* [Ocfs2-devel] [PATCH 0/2 V2] ocfs2: Resolve the problem of truncate log flush.
@ 2010-09-19 7:19 Tao Ma
2010-09-19 7:20 ` [Ocfs2-devel] [PATCH 1/2] ocfs2: flush truncate log in case it contains too many clusters Tao Ma
2010-09-19 7:20 ` [Ocfs2-devel] [PATCH 2/2] ocfs2: Start journal checkpoint if we have too many truncated clusters Tao Ma
0 siblings, 2 replies; 5+ messages in thread
From: Tao Ma @ 2010-09-19 7:19 UTC (permalink / raw)
To: ocfs2-devel
Hi all,
change log form v1 to v2:
0001: no change.
0002 is removed and now we use jbd2_journal_start_commit in local mode
as suggested by Joel.
Recently, one of our colleagues meet with a problem that if we
write/delete a 32mb files repeatly, we will get a ENOSPC in the end. And
the corresponding bug is 1288.
http://oss.oracle.com/bugzilla/show_bug.cgi?id=1288
So this patch set just tries to resolve it. It includes 2 patches:
0001 adds a new watermark for truncate log, FLUSH_TRUNCATE_LOG_RATIO. So
if the truncate log has collected too much clusters,
ocfs2_truncate_log_needs_flush will tell the caller to flush immediately.

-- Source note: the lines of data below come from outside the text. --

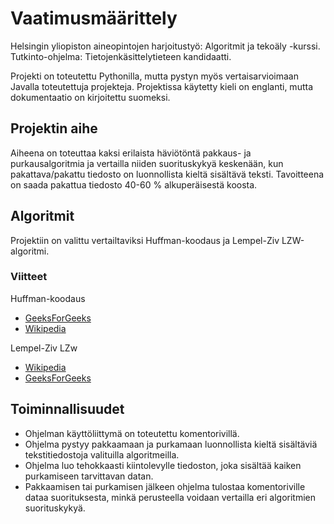 # Vaatimusmäärittely

Helsingin yliopiston aineopintojen harjoitustyö: Algoritmit ja tekoäly -kurssi. Tutkinto-ohjelma: Tietojenkäsittelytieteen kandidaatti.

Projekti on toteutettu Pythonilla, mutta pystyn myös vertaisarvioimaan Javalla toteutettuja projekteja.
Projektissa käytetty kieli on englanti, mutta dokumentaatio on kirjoitettu suomeksi.

## Projektin aihe

Aiheena on toteuttaa kaksi erilaista häviötöntä pakkaus- ja purkausalgoritmia ja vertailla niiden suorituskykyä keskenään, kun pakattava/pakattu tiedosto on luonnollista kieltä sisältävä teksti. Tavoitteena on saada pakattua tiedosto 40-60 % alkuperäisestä koosta. 

## Algoritmit

Projektiin on valittu vertailtaviksi Huffman-koodaus ja Lempel-Ziv LZW-algoritmi.

### Viitteet

Huffman-koodaus
- [GeeksForGeeks](https://www.geeksforgeeks.org/huffman-coding-greedy-algo-3/)
- [Wikipedia](https://en.wikipedia.org/wiki/Huffman_coding)

Lempel-Ziv LZw
- [Wikipedia](https://en.wikipedia.org/wiki/Lempel%E2%80%93Ziv%E2%80%93Welch)
- [GeeksForGeeks](https://www.geeksforgeeks.org/lzw-lempel-ziv-welch-compression-technique/)

## Toiminnallisuudet

- Ohjelman käyttöliittymä on toteutettu komentorivillä.
- Ohjelma pystyy pakkaamaan ja purkamaan luonnollista kieltä sisältäviä tekstitiedostoja valituilla algoritmeilla.
- Ohjelma luo tehokkaasti kiintolevylle tiedoston, joka sisältää kaiken purkamiseen tarvittavan datan.
- Pakkaamisen tai purkamisen jälkeen ohjelma tulostaa komentoriville dataa suorituksesta, minkä perusteella voidaan vertailla eri algoritmien suorituskykyä.
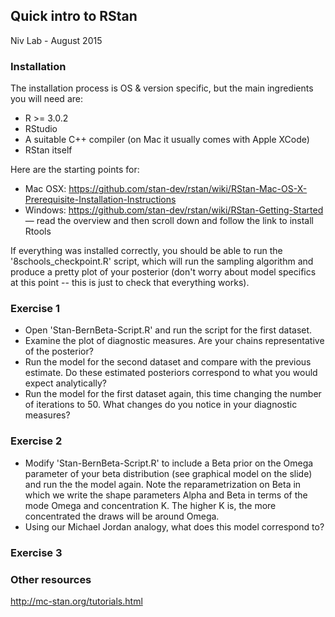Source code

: 
## Quick intro to RStan
Niv Lab - August 2015

### Installation 

The installation process is OS & version specific, but the main ingredients you will need are: 

* R >= 3.0.2
* RStudio 
* A suitable C++ compiler (on Mac it usually comes with Apple XCode)
* RStan itself 

Here are the starting points for: 

* Mac OSX: https://github.com/stan-dev/rstan/wiki/RStan-Mac-OS-X-Prerequisite-Installation-Instructions
* Windows: https://github.com/stan-dev/rstan/wiki/RStan-Getting-Started — read the overview and then scroll down and follow the link to install Rtools 

If everything was installed correctly, you should be able to run the '8schools_checkpoint.R' script, which will run the sampling algorithm and produce a pretty plot of your posterior (don't worry about model specifics at this point -- this is just to check that everything works).

### Exercise 1

* Open 'Stan-BernBeta-Script.R' and run the script for the first dataset. 
* Examine the plot of diagnostic measures. Are your chains representative of the posterior? 
* Run the model for the second dataset and compare with the previous estimate. Do these estimated posteriors correspond to what you would expect analytically?  
* Run the model for the first dataset again, this time changing the number of iterations to 50. What changes do you notice in your diagnostic measures? 

### Exercise 2

* Modify 'Stan-BernBeta-Script.R' to include a Beta prior on the Omega parameter of your beta distribution (see graphical model on the slide) and run the the model again. Note the reparametrization on Beta in which we write the shape parameters Alpha and Beta in terms of the mode Omega and concentration K. The higher K is, the more concentrated the draws will be around Omega. 
* Using our Michael Jordan analogy, what does this model correspond to? 

### Exercise 3




### Other resources 

http://mc-stan.org/tutorials.html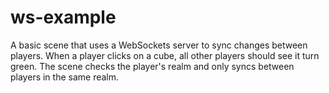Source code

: # ws-example
 A basic scene that uses a WebSockets server to sync changes between players. When a player clicks on a cube, all other players should see it turn green. The scene checks the player's realm and only syncs between players in the same realm.
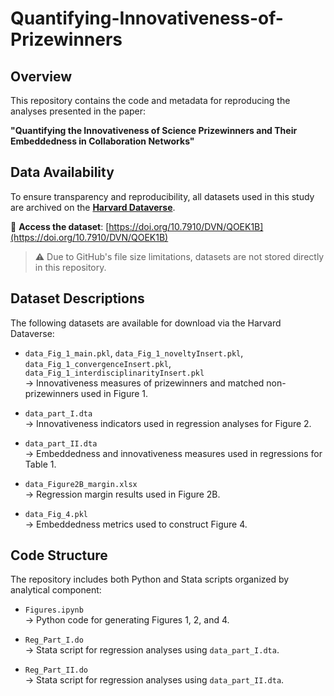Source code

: # Quantifying-Innovativeness-of-Prizewinners

## Overview
This repository contains the code and metadata for reproducing the analyses presented in the paper:

**"Quantifying the Innovativeness of Science Prizewinners and Their Embeddedness in Collaboration Networks"**

## Data Availability
To ensure transparency and reproducibility, all datasets used in this study are archived on the **[Harvard Dataverse](https://dataverse.harvard.edu/)**.

📂 **Access the dataset**: [https://doi.org/10.7910/DVN/QOEK1B](https://doi.org/10.7910/DVN/QOEK1B)

> ⚠️ Due to GitHub's file size limitations, datasets are not stored directly in this repository.

## Dataset Descriptions
The following datasets are available for download via the Harvard Dataverse:

- `data_Fig_1_main.pkl`, `data_Fig_1_noveltyInsert.pkl`, `data_Fig_1_convergenceInsert.pkl`, `data_Fig_1_interdisciplinarityInsert.pkl`  
  → Innovativeness measures of prizewinners and matched non-prizewinners used in Figure 1.

- `data_part_I.dta`  
  → Innovativeness indicators used in regression analyses for Figure 2.

- `data_part_II.dta`  
  → Embeddedness and innovativeness measures used in regressions for Table 1.

- `data_Figure2B_margin.xlsx`  
  → Regression margin results used in Figure 2B.

- `data_Fig_4.pkl`  
  → Embeddedness metrics used to construct Figure 4.

## Code Structure
The repository includes both Python and Stata scripts organized by analytical component:

- `Figures.ipynb`  
  → Python code for generating Figures 1, 2, and 4.

- `Reg_Part_I.do`  
  → Stata script for regression analyses using `data_part_I.dta`.

- `Reg_Part_II.do`  
  → Stata script for regression analyses using `data_part_II.dta`.
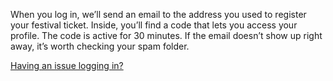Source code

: <!-- This shows on the log in page -->

When you log in, we’ll send an email to the address you used to register your festival ticket. Inside, you’ll find a code that lets you access your profile. The code is active for 30 minutes. If the email doesn’t show up right away, it’s worth checking your spam folder.

[Having an issue logging in?](https://www.mozillafestival.org/en/helpdesk/mozfest-schedule-faqs/)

0002 try to add journal checkpoint support if we finds the need for
checkpointing what truncate log has freed. for cluster mount, it is
simple and we just need to wake up the ocfs2cmt and let it work for us.
For local mode, we will call jbd2_journal_start_commit directly which
will start the checkpoint.
Regards,
Tao
^ permalink raw reply [flat|nested] 5+ messages in thread
* [Ocfs2-devel] [PATCH 1/2] ocfs2: flush truncate log in case it contains too many clusters.

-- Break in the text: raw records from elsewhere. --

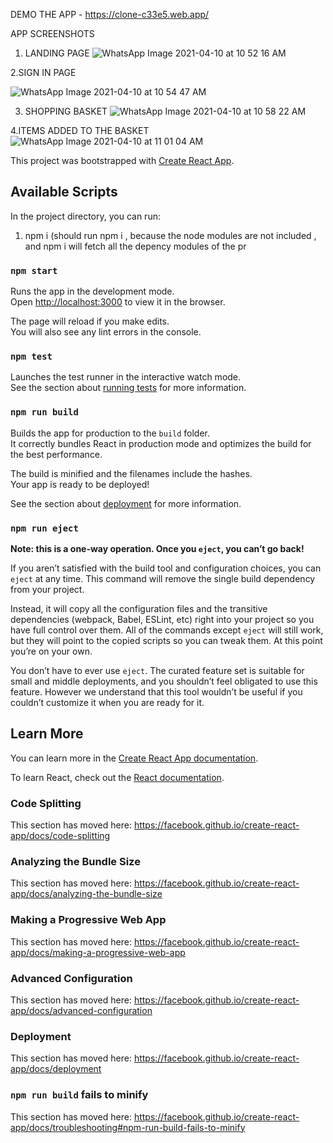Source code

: DEMO THE APP - https://clone-c33e5.web.app/

APP SCREENSHOTS

1. LANDING PAGE
![WhatsApp Image 2021-04-10 at 10 52 16 AM](https://user-images.githubusercontent.com/72748396/114259352-f95dc080-99ea-11eb-9e3e-fab3ed00953e.jpeg)

2.SIGN IN PAGE

  ![WhatsApp Image 2021-04-10 at 10 54 47 AM](https://user-images.githubusercontent.com/72748396/114259417-65402900-99eb-11eb-9c33-a1abf0c5d530.jpeg)
  
3. SHOPPING BASKET
  ![WhatsApp Image 2021-04-10 at 10 58 22 AM](https://user-images.githubusercontent.com/72748396/114259474-c9fb8380-99eb-11eb-9b45-f722936a85fc.jpeg)
  
 4.ITEMS ADDED TO THE BASKET
    ![WhatsApp Image 2021-04-10 at 11 01 04 AM](https://user-images.githubusercontent.com/72748396/114259531-2ced1a80-99ec-11eb-97d0-f3f20112857d.jpeg)




 


This project was bootstrapped with [Create React App](https://github.com/facebook/create-react-app).

## Available Scripts

In the project directory, you can run:

1. npm i  (should run npm i , because the node modules are not included , and npm i will fetch all the depency modules of the pr

### `npm start`

Runs the app in the development mode.<br />
Open [http://localhost:3000](http://localhost:3000) to view it in the browser.

The page will reload if you make edits.<br />
You will also see any lint errors in the console.

### `npm test`

Launches the test runner in the interactive watch mode.<br />
See the section about [running tests](https://facebook.github.io/create-react-app/docs/running-tests) for more information.

### `npm run build`

Builds the app for production to the `build` folder.<br />
It correctly bundles React in production mode and optimizes the build for the best performance.

The build is minified and the filenames include the hashes.<br />
Your app is ready to be deployed!

See the section about [deployment](https://facebook.github.io/create-react-app/docs/deployment) for more information.

### `npm run eject`

**Note: this is a one-way operation. Once you `eject`, you can’t go back!**

If you aren’t satisfied with the build tool and configuration choices, you can `eject` at any time. This command will remove the single build dependency from your project.



Instead, it will copy all the configuration files and the transitive dependencies (webpack, Babel, ESLint, etc) right into your project so you have full control over them. All of the commands except `eject` will still work, but they will point to the copied scripts so you can tweak them. At this point you’re on your own.

You don’t have to ever use `eject`. The curated feature set is suitable for small and middle deployments, and you shouldn’t feel obligated to use this feature. However we understand that this tool wouldn’t be useful if you couldn’t customize it when you are ready for it.

## Learn More

You can learn more in the [Create React App documentation](https://facebook.github.io/create-react-app/docs/getting-started).

To learn React, check out the [React documentation](https://reactjs.org/).

### Code Splitting

This section has moved here: https://facebook.github.io/create-react-app/docs/code-splitting

### Analyzing the Bundle Size

This section has moved here: https://facebook.github.io/create-react-app/docs/analyzing-the-bundle-size

### Making a Progressive Web App

This section has moved here: https://facebook.github.io/create-react-app/docs/making-a-progressive-web-app

### Advanced Configuration

This section has moved here: https://facebook.github.io/create-react-app/docs/advanced-configuration

### Deployment

This section has moved here: https://facebook.github.io/create-react-app/docs/deployment

### `npm run build` fails to minify

This section has moved here: https://facebook.github.io/create-react-app/docs/troubleshooting#npm-run-build-fails-to-minify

2010-09-19 7:19 [Ocfs2-devel] [PATCH 0/2 V2] ocfs2: Resolve the problem of truncate log flush Tao Ma
@ 2010-09-19 7:20 ` Tao Ma
2010-10-12 0:23 ` Mark Fasheh
2010-09-19 7:20 ` [Ocfs2-devel] [PATCH 2/2] ocfs2: Start journal checkpoint if we have too many truncated clusters Tao Ma
1 sibling, 1 reply; 5+ messages in thread
From: Tao Ma @ 2010-09-19 7:20 UTC (permalink / raw)
To: ocfs2-devel
When we test whether we need to flush truncate log in
ocfs2_truncate_log_needs_flush, we only take care of
whether the truncate log is full. But if the volume is
small and we have large block size(in this case truncate
log can store too many records), we may be too late
for flushing if the user create/write/delete files quickly.
So I add a new FLUSH_TRUNCATE_LOG_RATIO so that we will also
check whether the number of truncated clusters has reached
a watermark, if yes, flush the truncate log.
It resolves the ossbug #1288 somehow.
Signed-off-by: Tao Ma <tao.ma@oracle.com>
---
fs/ocfs2/alloc.c | 25 ++++++++++++++++++++++++-
fs/ocfs2/ocfs2.h | 2 ++
2 files changed, 26 insertions(+), 1 deletions(-)
diff --git a/fs/ocfs2/alloc.c b/fs/ocfs2/alloc.c
index 592fae5..c765447 100644
--- a/fs/ocfs2/alloc.c
+++ b/fs/ocfs2/alloc.c
@@ -5751,11 +5751,13 @@ out:
return ret;
}
+#define FLUSH_TRUNCATE_LOG_RATIO 10
int ocfs2_truncate_log_needs_flush(struct ocfs2_super *osb)
{
struct buffer_head *tl_bh = osb->osb_tl_bh;
struct ocfs2_dinode *di;
struct ocfs2_truncate_log *tl;
+ int flush = 0;
di = (struct ocfs2_dinode *) tl_bh->b_data;
tl = &di->id2.i_dealloc;
@@ -5764,7 +5766,25 @@ int ocfs2_truncate_log_needs_flush(struct ocfs2_super *osb)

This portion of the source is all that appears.